Larry Humes: The one loss was during my freshman year. We lost by five points. At the time I did not see myself as a "racial pioneer", but looking back on it now I guess I was. I was just fortunate to have Bud as a coach because he treated everyone the same.
JT: In 1962 you were named Indiana's Mr. Basketball and MVP of the Indiana-Kentucky All-Star game. How big a deal was the All-Star game back in the day, and why did you decide to go to Evansville?
LH: The all-star game was big back then, and being named Mr. Basketball was a dream come true. We played one game in Indiana and one in Kentucky, and I was named MVP of one of the games. I had several offers from schools like UCLA and Purdue, but Coach Ritter (who was from Evansville) told me that Evansville was the best place for me due to several factors: a good brand of basketball, a new stadium, etc. We had a very hard non-conference Division I schedule (LSU, Notre Dame, etc.), so once we got to our conference schedule it was easy. I have no regrets about my college choice.

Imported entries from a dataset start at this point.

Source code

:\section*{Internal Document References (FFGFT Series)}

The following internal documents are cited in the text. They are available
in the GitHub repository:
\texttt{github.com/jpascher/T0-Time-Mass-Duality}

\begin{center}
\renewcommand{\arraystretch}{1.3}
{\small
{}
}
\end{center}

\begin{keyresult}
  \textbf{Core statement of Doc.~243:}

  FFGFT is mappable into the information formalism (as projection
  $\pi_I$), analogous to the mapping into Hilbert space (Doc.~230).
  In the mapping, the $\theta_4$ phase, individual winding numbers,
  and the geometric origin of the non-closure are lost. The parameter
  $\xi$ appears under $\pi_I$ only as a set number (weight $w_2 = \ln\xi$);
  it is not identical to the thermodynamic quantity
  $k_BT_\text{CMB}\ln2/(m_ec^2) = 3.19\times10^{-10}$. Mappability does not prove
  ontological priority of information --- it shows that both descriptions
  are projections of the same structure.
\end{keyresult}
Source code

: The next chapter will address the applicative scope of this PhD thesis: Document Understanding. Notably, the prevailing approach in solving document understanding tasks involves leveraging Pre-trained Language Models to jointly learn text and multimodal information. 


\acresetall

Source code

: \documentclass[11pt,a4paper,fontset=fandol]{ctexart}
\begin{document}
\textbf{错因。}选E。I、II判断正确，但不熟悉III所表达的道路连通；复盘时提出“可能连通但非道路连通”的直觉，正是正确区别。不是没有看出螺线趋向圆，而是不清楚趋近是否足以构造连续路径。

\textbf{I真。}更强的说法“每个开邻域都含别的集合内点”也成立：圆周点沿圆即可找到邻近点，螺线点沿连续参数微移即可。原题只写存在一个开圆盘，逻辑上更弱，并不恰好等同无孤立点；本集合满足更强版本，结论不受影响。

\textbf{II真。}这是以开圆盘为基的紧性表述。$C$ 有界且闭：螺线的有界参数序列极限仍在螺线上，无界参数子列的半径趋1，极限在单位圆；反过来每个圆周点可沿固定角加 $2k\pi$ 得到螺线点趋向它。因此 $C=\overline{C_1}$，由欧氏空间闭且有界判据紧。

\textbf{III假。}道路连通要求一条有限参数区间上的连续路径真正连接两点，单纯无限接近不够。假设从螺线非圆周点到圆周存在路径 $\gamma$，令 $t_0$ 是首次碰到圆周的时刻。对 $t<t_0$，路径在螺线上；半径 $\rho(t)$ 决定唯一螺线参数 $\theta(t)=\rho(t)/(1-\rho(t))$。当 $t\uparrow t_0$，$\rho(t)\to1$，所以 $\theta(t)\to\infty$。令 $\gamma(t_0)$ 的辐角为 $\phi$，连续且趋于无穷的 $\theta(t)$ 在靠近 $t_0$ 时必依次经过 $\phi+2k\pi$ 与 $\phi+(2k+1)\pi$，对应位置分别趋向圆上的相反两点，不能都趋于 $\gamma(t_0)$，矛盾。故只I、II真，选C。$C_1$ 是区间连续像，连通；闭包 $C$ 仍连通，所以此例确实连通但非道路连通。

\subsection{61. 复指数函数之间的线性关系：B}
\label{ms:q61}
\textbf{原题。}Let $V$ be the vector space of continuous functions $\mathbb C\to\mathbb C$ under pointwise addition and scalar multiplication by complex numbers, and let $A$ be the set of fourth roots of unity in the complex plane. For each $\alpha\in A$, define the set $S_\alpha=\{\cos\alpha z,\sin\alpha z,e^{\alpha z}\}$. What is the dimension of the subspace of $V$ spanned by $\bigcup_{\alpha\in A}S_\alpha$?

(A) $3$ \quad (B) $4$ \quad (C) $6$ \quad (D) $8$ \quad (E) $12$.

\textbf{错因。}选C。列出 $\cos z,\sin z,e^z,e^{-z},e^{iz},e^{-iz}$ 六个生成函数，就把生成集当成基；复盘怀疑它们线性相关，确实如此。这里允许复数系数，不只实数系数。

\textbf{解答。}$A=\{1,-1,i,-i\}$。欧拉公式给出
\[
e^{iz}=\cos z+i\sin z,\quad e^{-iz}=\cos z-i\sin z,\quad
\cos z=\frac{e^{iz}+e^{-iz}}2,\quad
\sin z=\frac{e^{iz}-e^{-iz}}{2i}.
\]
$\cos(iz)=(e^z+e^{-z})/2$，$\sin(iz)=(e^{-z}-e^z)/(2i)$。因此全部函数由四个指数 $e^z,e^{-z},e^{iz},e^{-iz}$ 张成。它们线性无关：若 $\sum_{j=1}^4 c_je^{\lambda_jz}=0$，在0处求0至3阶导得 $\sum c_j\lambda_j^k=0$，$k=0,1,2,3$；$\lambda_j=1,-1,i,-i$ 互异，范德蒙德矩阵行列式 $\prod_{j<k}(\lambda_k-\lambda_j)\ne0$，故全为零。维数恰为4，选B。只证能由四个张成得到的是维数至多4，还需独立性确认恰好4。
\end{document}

JT: At Evansville you played for legendary coach Arad McCutchan, who still holds the Division II record for most national titles with five. What made him such a great coach, and what was the most important thing he ever taught you?

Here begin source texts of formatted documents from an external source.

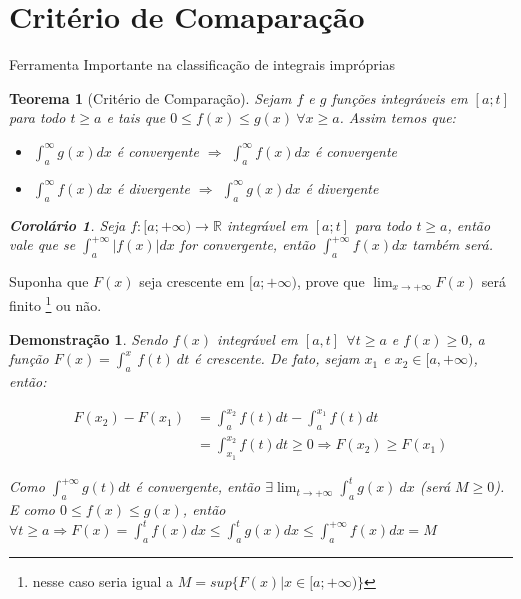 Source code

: \documentclass[12pt,openany]{book}
\newtheorem{theorem}{Teorema}[section]
\newtheorem{corollary}{Corolário}[theorem]
\newtheorem{demonstration}{Demonstração}
\begin{document}
\section{Critério de Comaparação}
\label{sec:23}

\hspace{5mm} Ferramenta Importante na classificação de integrais impróprias

\begin{theorem}[Critério de Comparação]
Sejam $f$ e $g$ funções integráveis em $[a;t]$ para todo $t\geq a$ e tais que $0\leq f(x)\leq g(x)\ \forall x \geq a$.  Assim temos que:
\begin{itemize}
\item $\displaystyle{\int_a^{\infty} g(x)dx}$ é convergente $\Rightarrow$ $\displaystyle{\int_a^{\infty} f(x)dx}$ é convergente
\item $\displaystyle{\int_a^{\infty} f(x)dx}$ é divergente $\Rightarrow$ $\displaystyle{\int_a^{\infty} g(x)dx}$ é divergente
\end{itemize}
\vspace{10pt}
\begin{corollary}
Seja $f:[a;+\infty) \rightarrow \mathds{R}$ integrável em $[a;t]$ para todo $t \geq a$, então vale que se $\displaystyle{\int_a^{+\infty}|f(x)| dx}$ for convergente, então $\displaystyle{\int_a^{+\infty} f(x) dx}$ também será.
\end{corollary}
\end{theorem}
\vspace{10pt}

Suponha que $F(x)$ seja crescente em $[a;+\infty)$, prove que $\displaystyle{\lim_{x \rightarrow +\infty} F(x) }$ será finito \footnote{nesse caso seria igual a $M = sup\{F(x)| x \in [a;+\infty)\}$ } ou não.

\begin{demonstration}
Sendo $f(x)$ integrável em $[a,t] \ \ \forall t \geq a$ e $f(x) \geq 0$, a função $\displaystyle{F(x) = \int_a^x\ f(t)\ dt}$ é crescente. De fato, sejam $x_1$ e $x_2 \in [a,+\infty)$, então:

\begin{align*}
F(x_2)-F(x_1) &= \int_a^{x_2} f(t)dt - \int_a^{x_1} f(t)dt \\
&= \int_{x_1}^{x_2} f(t)dt \geq 0 \Rightarrow F(x_2) \geq F(x_1)
\end{align*}

Como $\displaystyle{\int_a^{+\infty} g(t)dt}$ é convergente, então $\displaystyle{\exists \lim_{t \rightarrow +\infty} \int_a^t g(x)\ dx} $ (será $M \geq 0$). E como $0 \leq f(x) \leq g(x)$, então $\forall t \geq a \Rightarrow F(x) = \int_a^t f(x)dx \leq \int_a^t g(x)dx \leq \int_a^{+\infty} f(x)dx = M$
\end{demonstration}
\vspace{10pt}
\end{document}
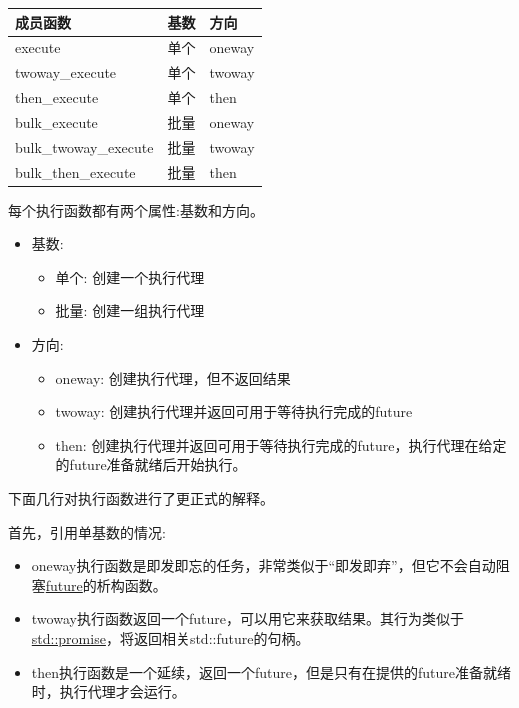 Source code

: \begin{table}[H]
\centering
\begin{tabular}{lll}
\textbf{成员函数} & \textbf{基数} & \textbf{方向} \\ \hline
execute                  & 单个               & oneway             \\
twoway\_execute          & 单个               & twoway             \\
then\_execute            & 单个               & then               \\
bulk\_execute            & 批量                 & oneway             \\
bulk\_twoway\_execute    & 批量                 & twoway             \\
bulk\_then\_execute      & 批量                 & then              
\end{tabular}
\end{table}

每个执行函数都有两个属性:基数和方向。

\begin{itemize}
\item 
基数:
\begin{itemize}
\item 
单个: 创建一个执行代理

\item 
批量: 创建一组执行代理
\end{itemize}

\item 
方向:
\begin{itemize}
\item 
oneway: 创建执行代理，但不返回结果

\item
twoway: 创建执行代理并返回可用于等待执行完成的future

\item
then: 创建执行代理并返回可用于等待执行完成的future，执行代理在给定的future准备就绪后开始执行。
\end{itemize}
\end{itemize}

下面几行对执行函数进行了更正式的解释。

首先，引用单基数的情况:

\begin{itemize}
\item 
oneway执行函数是即发即忘的任务，非常类似于“即发即弃”，但它不会自动阻塞\href{https://www.modernescpp.com/index.php/the-special-futures}{future}的析构函数。

\item
twoway执行函数返回一个future，可以用它来获取结果。其行为类似于\href{https://www.modernescpp.com/index.php/promise-and-future}{std::promise}，将返回相关std::future的句柄。

\item
then执行函数是一个延续，返回一个future，但是只有在提供的future准备就绪时，执行代理才会运行。
\end{itemize}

LH: Coach McCutchan was way ahead of his time. He was fundamentally sound and a great teacher. We were like one big happy family. He was a fanatic when it came to conditioning and we felt like we could play two games a night if we had to. I learned a whole lot from him both on and off the court, just as I did with Coach Ritter.
JT: One of your teammates was future Hall of Famer Jerry Sloan, who was a two-time Division I tournament MOP. What made Sloan such a great player, and did you get the sense back then that he wanted to go into coaching?
LH: Jerry is just a country boy from Illinois who was a hard worker and a good defender. He deserves everything that he received and has turned out to be a great coach. Even though he is a millionaire he never forgot where he came from. We became good friends and have remained in contact. I saw him speak at a banquet a couple of years ago. Someone asked him who was the best player he ever played against and he pointed at me and said, "Well that is easy. He is sitting right here in the audience."
JT: In 1965 your team went 29-0, capped off by a three-point overtime win over Walt Frazier's SIU team en route to your second straight national championship. How was your team able to stay focused every night throughout the season, and did you think that Frazier was going to ruin your perfect season?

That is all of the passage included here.